15. The designing method for a semiconductor integrated circuit of claim 12, wherein

a density of the temporary wiring is acquired by dividing a number of the temporary wirings by a number of wirings that can be theoretically placed.

16. The designing method for a semiconductor integrated circuit of claim 15, wherein

the number of low-order hierarchy wiring layers is acquired as an integer larger than a value obtained by multiplying a density of the temporary wiring and a number of wiring layers in the first functional block and closest to the value.

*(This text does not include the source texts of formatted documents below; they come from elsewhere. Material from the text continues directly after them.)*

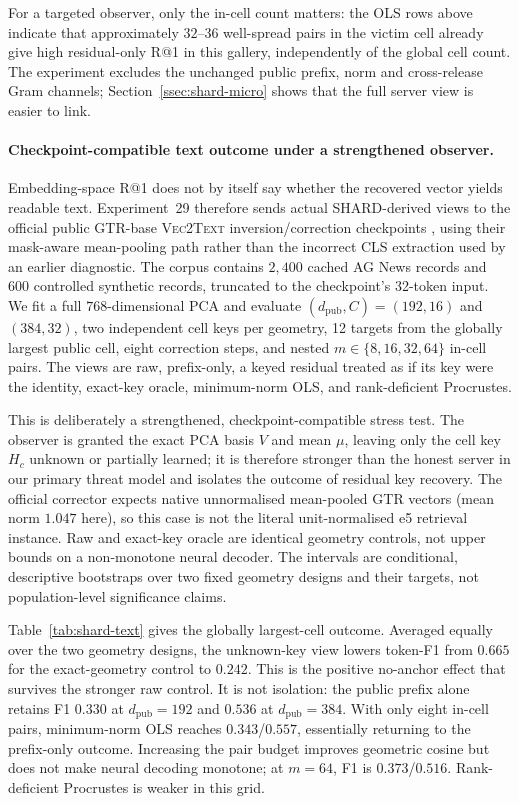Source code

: \documentclass[11pt,a4paper]{article}
\begin{document}
For a targeted observer, only the in-cell count matters: the OLS rows above
indicate that approximately $32$--$36$ well-spread pairs in the victim cell
already give high residual-only R@1 in this gallery, independently of the
global cell count. The experiment excludes the unchanged public prefix, norm
and cross-release Gram channels; Section~\ref{ssec:shard-micro} shows that the
full server view is easier to link.

\paragraph{Checkpoint-compatible text outcome under a strengthened observer.}
\label{ssec:shard-text}
Embedding-space R@1 does not by itself say whether the recovered vector yields
readable text. Experiment~29 therefore sends actual SHARD-derived views to the
official public GTR-base \textsc{Vec2Text} inversion/correction checkpoints
\cite{ref_gtr,ref_vec2text}, using their mask-aware mean-pooling path rather
than the incorrect CLS extraction used by an earlier diagnostic. The corpus
contains $2{,}400$ cached AG News records and $600$ controlled synthetic
records, truncated to the checkpoint's 32-token input. We fit a full
$768$-dimensional PCA and evaluate $(d_{\mathrm{pub}},C)=(192,16)$ and
$(384,32)$, two independent cell keys per geometry, 12 targets from the
globally largest public cell, eight correction steps, and nested
$m\in\{8,16,32,64\}$ in-cell pairs. The views are raw, prefix-only, a keyed
residual treated as if its key were the identity, exact-key oracle,
minimum-norm OLS, and rank-deficient Procrustes.

This is deliberately a strengthened, checkpoint-compatible stress test. The
observer is granted the exact PCA basis $V$ and mean $\mu$, leaving only the
cell key $H_c$ unknown or partially learned; it is therefore stronger than the
honest server in our primary threat model and isolates the outcome of residual
key recovery. The official corrector expects native unnormalised mean-pooled
GTR vectors (mean norm $1.047$ here), so this case is not the literal
unit-normalised e5 retrieval instance. Raw and exact-key oracle are identical
geometry controls, not upper bounds on a non-monotone neural decoder. The
intervals are conditional, descriptive bootstraps over two fixed geometry
designs and their targets, not population-level significance claims.

Table~\ref{tab:shard-text} gives the globally largest-cell outcome. Averaged
equally over the two geometry designs, the unknown-key view lowers token-F1
from $0.665$ for the exact-geometry control to $0.242$. This is the positive
no-anchor effect that survives the stronger raw control. It is not isolation:
the public prefix alone retains F1 $0.330$ at $d_{\mathrm{pub}}=192$ and
$0.536$ at $d_{\mathrm{pub}}=384$. With only eight in-cell pairs,
minimum-norm OLS reaches $0.343$/$0.557$, essentially returning to the
prefix-only outcome. Increasing the pair budget improves geometric cosine but
does not make neural decoding monotone; at $m=64$, F1 is
$0.373$/$0.516$. Rank-deficient Procrustes is weaker in this grid.
\end{document}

17. A designing method for a semiconductor integrated circuit comprising:

placing temporary wiring in a first functional block having a plurality of laminated wiring layers;

calculating density distribution of the temporary wiring in the first functional block;

dividing the first functional block into a plurality of small regions on a basis of the density distribution;

calculating a number of the wiring layers required for wiring in the functional block for each of the plurality of small regions and setting the number as a number of low-order hierarchy wiring layers;

setting the wiring layers in the number of the low-order hierarchy wiring layers from the wiring layer located on a lowermost part as a low-order hierarchy wiring region for each of the plurality of small regions;

placing first wiring which connects a plurality of cells placed in the first functional block to each other in the low-order hierarchy wiring region; and

placing second wiring which connects a plurality of second functional blocks, each having a plurality of the laminated wiring layers, to each other in the wiring layer of the first functional block other than the low-order hierarchy wiring region.

18. The designing method for a semiconductor integrated circuit of claim 17, wherein

the number of low-order hierarchy wiring layers is acquired as an integer larger than a value obtained by multiplying a density of the temporary wiring and a number of wiring layers in the first functional block and closest to the value.

19. The designing method for a semiconductor integrated circuit of claim 17, wherein

a density of the temporary wiring is acquired by dividing a number of the temporary wirings by a number of wirings that can be theoretically placed.

20. The designing method for a semiconductor integrated circuit of claim 19, wherein

the number of low-order hierarchy wiring layers is acquired as an integer larger than a value obtained by multiplying the density of the temporary wiring and the number of wiring layers in the first functional block and closest to the value.